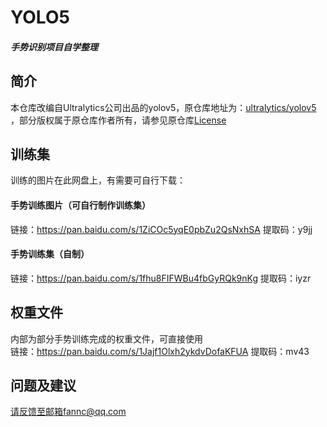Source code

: # YOLO5
##### 手势识别项目自学整理

## 简介
本仓库改编自Ultralytics公司出品的yolov5，原仓库地址为：[ultralytics/yolov5](https://github.com/ultralytics/yolov5) ，部分版权属于原仓库作者所有，请参见原仓库[License](https://github.com/ultralytics/yolov5/blob/master/LICENSE)

## 训练集
训练的图片在此网盘上，有需要可自行下载：

#### 手势训练图片（可自行制作训练集）
链接：https://pan.baidu.com/s/1ZiCOc5yqE0pbZu2QsNxhSA 
提取码：y9jj

#### 手势训练集（自制）
链接：https://pan.baidu.com/s/1fhu8FIFWBu4fbGyRQk9nKg 
提取码：iyzr

## 权重文件
内部为部分手势训练完成的权重文件，可直接使用  
链接：https://pan.baidu.com/s/1Jajf1Olxh2ykdvDofaKFUA 
提取码：mv43

## 问题及建议
请反馈至邮箱fannc@qq.com
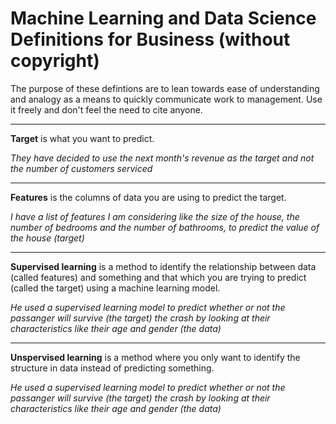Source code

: # Machine Learning and Data Science Definitions for Business (without copyright)

The purpose of these defintions are to lean towards ease of understanding and analogy as a means to quickly communicate work to management. Use it freely and don't feel the need to cite anyone. 

----

**Target** is what you want to predict.

*They have decided to use the next month's revenue as the target and not the number of customers serviced*

---

**Features** is the columns of data you are using to predict the target. 

*I have a list of features I am considering like the size of the house, the number of bedrooms and the number of bathrooms, to predict the value of the house (target)*

---

**Supervised learning** is a method to identify the relationship between data (called features) and something and that which you are trying to predict (called the target) using a machine learning model.

*He used a supervised learning model to predict whether or not the passanger will survive (the target) the crash by looking at their characteristics like their age and gender (the data)*

---

**Unspervised learning** is a method where you only want to identify the structure in data instead of predicting something. 

*He used a supervised learning model to predict whether or not the passanger will survive (the target) the crash by looking at their characteristics like their age and gender (the data)*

============

» Work required
The answer must be all the lines above that hold the word "something".

» Response
**Supervised learning** is a method to identify the relationship between data (called features) and something and that which you are trying to predict (called the target) using a machine learning model.
**Unspervised learning** is a method where you only want to identify the structure in data instead of predicting something. 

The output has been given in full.